Radiotherapy treats cancer by using high-energy x-rays to destroy cancer cells, while doing as little harm as possible to normal cells. It may be given externally from a radiotherapy machine, or internally by placing radioactive material close to the tumour.

Radiotherapy is also sometimes used if an operation is not possible. It cannot cure the cancer but may help to shrink it or slow it down.

Photodynamic therapy (PDT)
PDT uses a combination of laser light of a specific wavelength and a light-sensitive drug to destroy cancer cells. In cholangiocarcinoma it is used to help relieve symptoms.

The light-sensitive drug is injected into a vein. It circulates in the bloodstream and enters cells throughout the body. The drug enters more cancer cells than healthy cells and does not become effective until it is exposed to laser light of a particular wavelength.

About two days after the injection the laser light is shone on to the cancer via an endoscopy tube. This makes the drug active and destroys the cancer cells.

Cyberknife treatment
The Cyberknife is the very latest in radiotherapy technology and works very differently from conventional radiotherapy machines.  The robotic arm and image sensors can track a moving target allowing for hundreds of beams of radiation from a wide variety of angles to be delivered with pinpoint accuracy.

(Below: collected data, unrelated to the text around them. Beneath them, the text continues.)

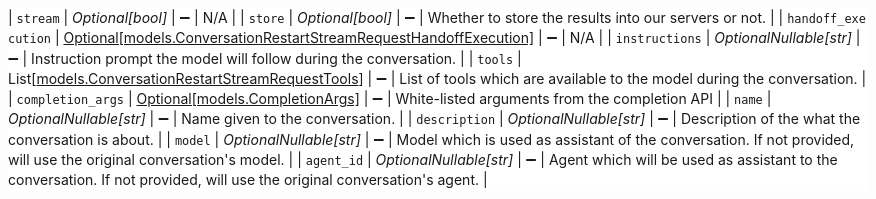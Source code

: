 | `stream`                                                                                                                              | *Optional[bool]*                                                                                                                      | :heavy_minus_sign:                                                                                                                    | N/A                                                                                                                                   |
| `store`                                                                                                                               | *Optional[bool]*                                                                                                                      | :heavy_minus_sign:                                                                                                                    | Whether to store the results into our servers or not.                                                                                 |
| `handoff_execution`                                                                                                                   | [Optional[models.ConversationRestartStreamRequestHandoffExecution]](../../models/conversationrestartstreamrequesthandoffexecution.md) | :heavy_minus_sign:                                                                                                                    | N/A                                                                                                                                   |
| `instructions`                                                                                                                        | *OptionalNullable[str]*                                                                                                               | :heavy_minus_sign:                                                                                                                    | Instruction prompt the model will follow during the conversation.                                                                     |
| `tools`                                                                                                                               | List[[models.ConversationRestartStreamRequestTools](../../models/conversationrestartstreamrequesttools.md)]                           | :heavy_minus_sign:                                                                                                                    | List of tools which are available to the model during the conversation.                                                               |
| `completion_args`                                                                                                                     | [Optional[models.CompletionArgs]](../../models/completionargs.md)                                                                     | :heavy_minus_sign:                                                                                                                    | White-listed arguments from the completion API                                                                                        |
| `name`                                                                                                                                | *OptionalNullable[str]*                                                                                                               | :heavy_minus_sign:                                                                                                                    | Name given to the conversation.                                                                                                       |
| `description`                                                                                                                         | *OptionalNullable[str]*                                                                                                               | :heavy_minus_sign:                                                                                                                    | Description of the what the conversation is about.                                                                                    |
| `model`                                                                                                                               | *OptionalNullable[str]*                                                                                                               | :heavy_minus_sign:                                                                                                                    | Model which is used as assistant of the conversation. If not provided, will use the original conversation's model.                    |
| `agent_id`                                                                                                                            | *OptionalNullable[str]*                                                                                                               | :heavy_minus_sign:                                                                                                                    | Agent which will be used as assistant to the conversation. If not provided, will use the original conversation's agent.               |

This equipment is now being installed in several private and NHS locations in the UK and there are plans for it to be available for patients with hard-to-treat tumours in the prostate, pancreas, lung, spinal cord, head and neck, and liver.  It has been used in the Mayo Clinic in the USA to treat cholangiocarcinoma, but we await news on whether this will be available to suitable CC patients in the UK.